ミニゲーム中はパラアイスホッケー日本代表のアシスタントコーチで、現役時代に横浜GRITSでプレーした宮埼遼氏がマイクを握り解説を務めるサプライズもあり、観客を楽しませた。ミニゲーム後は、日本人で初めてNHLでプレーしたH.C.栃木日光アイスバックスGKの福藤豊選手からパラアイスホッケー日本代表に応援コメントが送られ、会場は一体感に包まれた。
世界選手権Bプールは、世界ランキング11位の日本のほか、スロバキア、スウェーデン、フィンランド、イギリス、開催国のカザフスタンの6カ国が参加。総当たり戦を行い、上位2チームが来季のAプールに昇格できる。2大会ぶりとなるミラノ・コルティナダンペッツォ2026パラリンピック出場を目指す日本チームにとっては、今大会が第一関門となる。

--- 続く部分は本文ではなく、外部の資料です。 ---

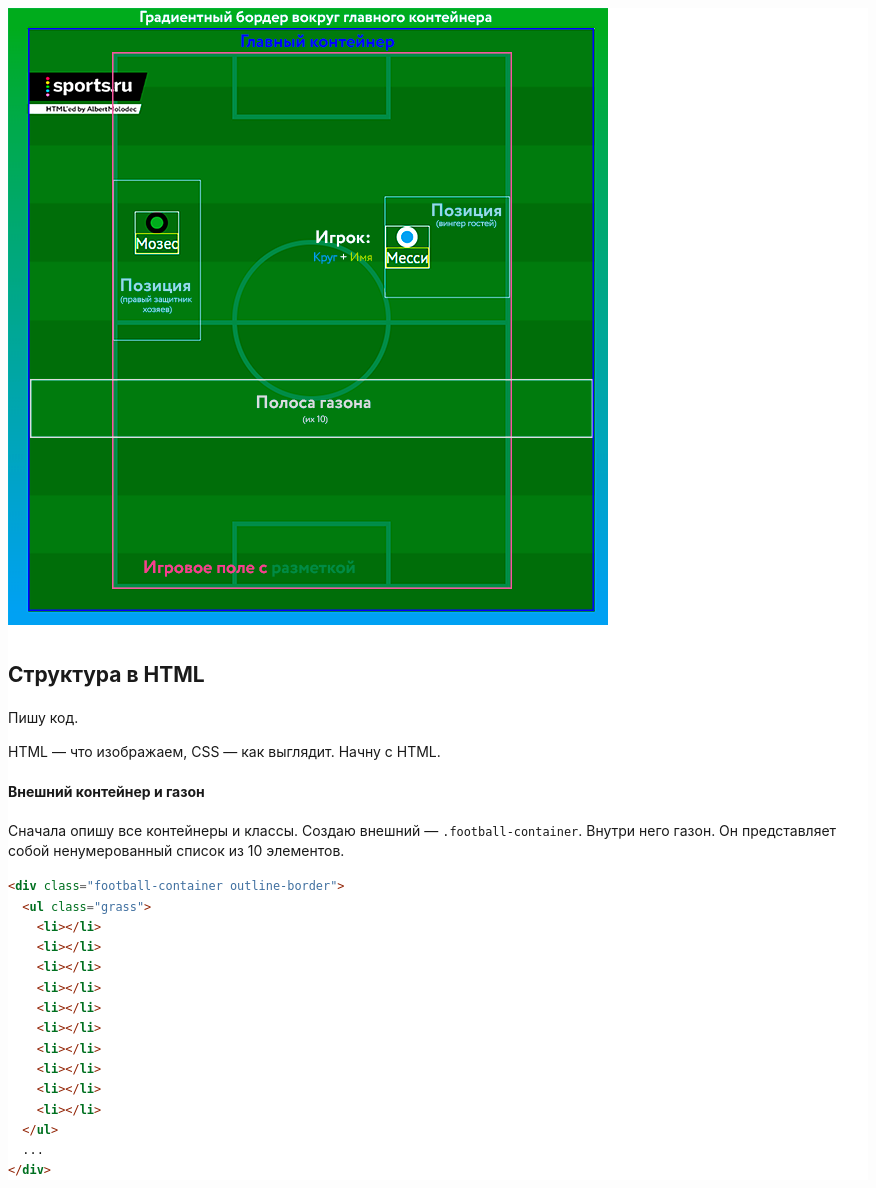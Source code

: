 ![Containers-structure](./images/Containers-structure.png)

## Структура в HTML

Пишу код. 

HTML — что изображаем, CSS — как выглядит. Начну с HTML.

#### Внешний контейнер и газон

Сначала опишу все контейнеры и классы. Создаю внешний — `.football-container`. Внутри него газон. Он представляет собой ненумерованный список из 10 элементов.

```html
<div class="football-container outline-border">
  <ul class="grass">
    <li></li>
    <li></li>
    <li></li>
    <li></li>
    <li></li>
    <li></li>
    <li></li>
    <li></li>
    <li></li>
    <li></li>
  </ul>
  ...
</div>
```
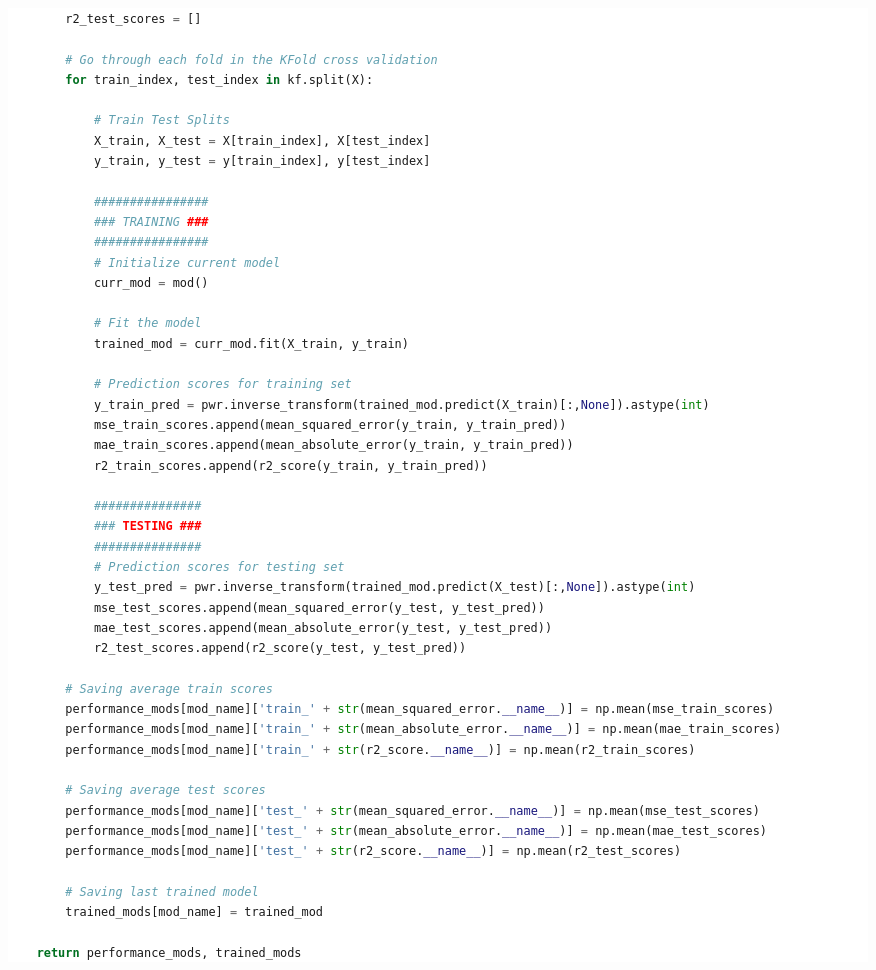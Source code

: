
```python
        r2_test_scores = []
        
        # Go through each fold in the KFold cross validation
        for train_index, test_index in kf.split(X):
            
            # Train Test Splits
            X_train, X_test = X[train_index], X[test_index]
            y_train, y_test = y[train_index], y[test_index]
        
            ################
            ### TRAINING ###
            ################
            # Initialize current model
            curr_mod = mod()

            # Fit the model
            trained_mod = curr_mod.fit(X_train, y_train) 
            
            # Prediction scores for training set
            y_train_pred = pwr.inverse_transform(trained_mod.predict(X_train)[:,None]).astype(int)
            mse_train_scores.append(mean_squared_error(y_train, y_train_pred))
            mae_train_scores.append(mean_absolute_error(y_train, y_train_pred))
            r2_train_scores.append(r2_score(y_train, y_train_pred)) 
        
            ###############
            ### TESTING ###
            ###############
            # Prediction scores for testing set
            y_test_pred = pwr.inverse_transform(trained_mod.predict(X_test)[:,None]).astype(int)
            mse_test_scores.append(mean_squared_error(y_test, y_test_pred))
            mae_test_scores.append(mean_absolute_error(y_test, y_test_pred))
            r2_test_scores.append(r2_score(y_test, y_test_pred)) 
        
        # Saving average train scores
        performance_mods[mod_name]['train_' + str(mean_squared_error.__name__)] = np.mean(mse_train_scores)
        performance_mods[mod_name]['train_' + str(mean_absolute_error.__name__)] = np.mean(mae_train_scores)
        performance_mods[mod_name]['train_' + str(r2_score.__name__)] = np.mean(r2_train_scores)
        
        # Saving average test scores
        performance_mods[mod_name]['test_' + str(mean_squared_error.__name__)] = np.mean(mse_test_scores)
        performance_mods[mod_name]['test_' + str(mean_absolute_error.__name__)] = np.mean(mae_test_scores)
        performance_mods[mod_name]['test_' + str(r2_score.__name__)] = np.mean(r2_test_scores)
        
        # Saving last trained model
        trained_mods[mod_name] = trained_mod
            
    return performance_mods, trained_mods

```
</div>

キャプテンとしてチームをけん引する熊谷昌治(長野サンダーバーズ)は「全勝、それしか考えていない」と言い切り、また得点源としての活躍が期待される石川雄大(東京アイスバーンズ)も「自分たちのホッケーができれば勝てる仕上がりになっている。自信を持って戦いに行く」と、言葉に力を込める。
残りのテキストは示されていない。